§ Activity:
Among the entries below, find all lines that include "activitynote" and copy them.
(Beginning of Data listing)
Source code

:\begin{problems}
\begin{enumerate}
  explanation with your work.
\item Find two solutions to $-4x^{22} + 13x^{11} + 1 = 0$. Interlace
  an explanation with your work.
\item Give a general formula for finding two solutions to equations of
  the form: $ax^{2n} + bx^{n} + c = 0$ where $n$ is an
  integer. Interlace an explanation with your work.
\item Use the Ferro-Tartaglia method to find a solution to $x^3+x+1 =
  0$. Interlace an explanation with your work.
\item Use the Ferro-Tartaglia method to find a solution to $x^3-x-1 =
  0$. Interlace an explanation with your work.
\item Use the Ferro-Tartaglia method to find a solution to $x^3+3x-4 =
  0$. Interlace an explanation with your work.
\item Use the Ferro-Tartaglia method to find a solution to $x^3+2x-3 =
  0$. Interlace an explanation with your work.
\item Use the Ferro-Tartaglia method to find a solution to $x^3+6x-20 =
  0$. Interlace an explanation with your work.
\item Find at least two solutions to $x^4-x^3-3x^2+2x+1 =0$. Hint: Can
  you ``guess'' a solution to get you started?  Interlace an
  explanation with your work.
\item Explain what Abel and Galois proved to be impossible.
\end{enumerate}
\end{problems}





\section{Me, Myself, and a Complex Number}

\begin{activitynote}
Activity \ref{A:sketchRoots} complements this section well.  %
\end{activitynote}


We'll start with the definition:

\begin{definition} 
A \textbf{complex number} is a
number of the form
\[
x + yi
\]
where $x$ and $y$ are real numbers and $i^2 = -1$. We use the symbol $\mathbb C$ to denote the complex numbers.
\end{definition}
(End of Data listing)
(Beginning of Data listing)
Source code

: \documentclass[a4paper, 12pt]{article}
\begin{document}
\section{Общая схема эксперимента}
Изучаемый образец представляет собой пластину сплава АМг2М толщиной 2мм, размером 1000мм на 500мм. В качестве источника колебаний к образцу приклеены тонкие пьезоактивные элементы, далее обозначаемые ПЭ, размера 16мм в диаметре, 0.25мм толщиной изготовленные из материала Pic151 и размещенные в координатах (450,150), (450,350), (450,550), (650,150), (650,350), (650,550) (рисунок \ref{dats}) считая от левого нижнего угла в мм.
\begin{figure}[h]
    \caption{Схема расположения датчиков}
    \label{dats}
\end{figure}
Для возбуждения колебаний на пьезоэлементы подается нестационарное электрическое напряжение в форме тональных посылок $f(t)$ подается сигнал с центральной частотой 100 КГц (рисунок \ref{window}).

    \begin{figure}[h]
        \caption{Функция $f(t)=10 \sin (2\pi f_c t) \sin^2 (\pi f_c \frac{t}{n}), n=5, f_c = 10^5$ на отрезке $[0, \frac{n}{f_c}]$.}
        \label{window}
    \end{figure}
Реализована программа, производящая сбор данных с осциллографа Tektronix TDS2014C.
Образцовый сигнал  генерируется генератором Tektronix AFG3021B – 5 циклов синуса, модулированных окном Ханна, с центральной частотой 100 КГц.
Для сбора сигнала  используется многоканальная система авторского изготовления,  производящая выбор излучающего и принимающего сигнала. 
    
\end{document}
(End of Data listing)
§ The answer:
\begin{activitynote}
\end{activitynote}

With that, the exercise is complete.